‘Jane Got a Gun’ and a Lawsuit, Too


     (CN) – Scottish filmmaker Lynne Ramsey was drunk and abusive during preparations for the Natalie Portman Western “Jane Got a Gun,” quit the project after producers refused to renegotiate her contract, and owes more than $500,000 in fees, a producer claims in court.
     Jane Got A Gun Production sued Ramsey, the director of “Ratcatcher” and “We Need to Talk About Kevin,” in Albuquerque Federal Court, alleging breach of contract, fraud, tortious interference and other counts.
     “Jane Got a Gun,” starring nonparty Natalie Portman, has had a rough go. The Hollywood Reporter reported this year that Ramsey had departed the indie Western after butting heads with producer Scott Steindorff, who is not a party to the lawsuit.
     Ramsey’s representatives told the Hollywood Reporter last week that the allegations are “simply false.”
     “Lynne Ramsay has not been served with this lawsuit and, when she is, she will respond in court and not in the media,” according to the statement in the Reporter. “That said, the allegations as recently reported are simply false. Lynne looks forward to presenting the truth about this situation in the proper forum.”
     In its Nov. 4 lawsuit, the production company claims it hired Ramsey in July 2012 after the filmmaker wrote a screenplay for a feature project called “Mobius” with Jane Got A Gun affiliate Stone Village Productions.
     Ramsey and Stone Village mutually parted ways so Ramsey could sign on to rewrite and direct “Jane Got a Gun,” and she received a fee of $140,000, the complaint states.
     During preparations in February and March this year, however, Ramsey failed to knock the script into shape, the lawsuit claims.
     “During this period of time, defendant Ramsey was repeatedly under the influence of alcohol, was abusive to members of the cast and crew, and was generally disruptive,” the 16-page complaint states.
     In one incident, Ramsey allegedly pointed a prop gun at a camera crew without taking precautions or following “proper safety protocol,” the company claims.
     With a date for principal photography approaching, Ramsey assured the producers she was working on the script and was ready to make the film, the complaint states.
     The production company claims it relied on those assurances when it deposited $360,000 on March 12 into an escrow account held by the director’s talent agent, nonparty William Morris Endeavor Entertainment.
     “Shortly thereafter,” the company claims, Ramsey tried to renegotiate her contract, twice pushing back the first day of shooting.
     Ramsey ended her involvement after she failed to show up to make the film on the first day of shooting in New Mexico, the company claims. It says one of the leading actors, the cinematographer, a costumer and production designer left along with the director.

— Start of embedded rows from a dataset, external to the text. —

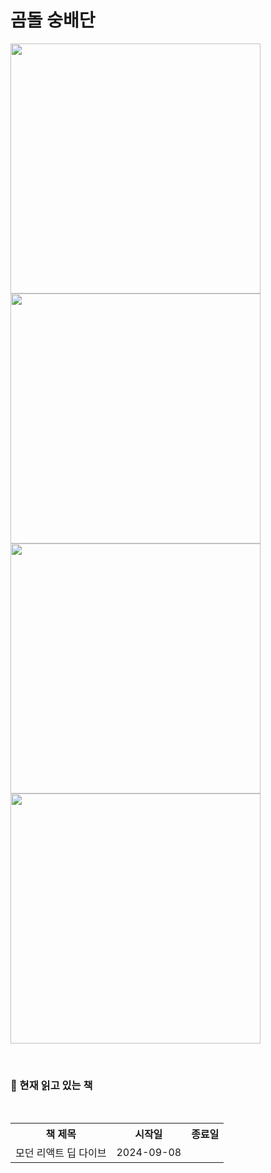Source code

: # 곰돌 숭배단
<img src="https://github.com/user-attachments/assets/2a04b30a-12eb-449c-88a7-bc235cce4b47" width="400"/>
<img src="https://github.com/user-attachments/assets/a5440d9e-2df2-485b-8744-df45e4b36c1c" width="400"/>
<img src="https://github.com/user-attachments/assets/fa8c8b3b-efce-4a1b-a2c4-85643ce171b6" width="400"/>
<img src="https://github.com/user-attachments/assets/593847ef-36ad-42a8-9bc4-269544cf41fa" width="400"/>

<p>
  <br>
  <h3>📖 현재 읽고 있는 책</h3>
  <br>
  <table>
    <tr>
      <th>책 제목</th>
      <th>시작일</th>
      <th>종료일</th>
    </tr>
    <tr>
      <td>모던 리액트 딥 다이브</td>
      <td>2024-09-08</td>
      <td></td>
    </tr>
  </table>
  <br>
</p>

     The Hollywood Reporter identified that actor as Jude Law, and said that Gavin O’Connor had taken over directing duties. After Bradley Cooper took the lead role and quit, Ewan McGregor was hired to replace him, according to the Reporter.
     Plaintiff Jane Got a Gun Production claims Ramsey has refused to return the $360,000 in escrow and has made “false and disparaging” remarks about the project to potential investors.
     It seeks punitive damages for breach of contract, breach of faith, breach of fiduciary duty, conversion, unjust enrichment, negligent misrepresentation, fraud and fraudulent misrepresentation, tortious interference with contract and negligence. It also demands costs and an injunction requiring Ramsey’s agency to release the escrow funds.
     Jane Got A Gun Production is represented by Paul Melendres with Melendres, Melendres & Harrigan of Albuquerque.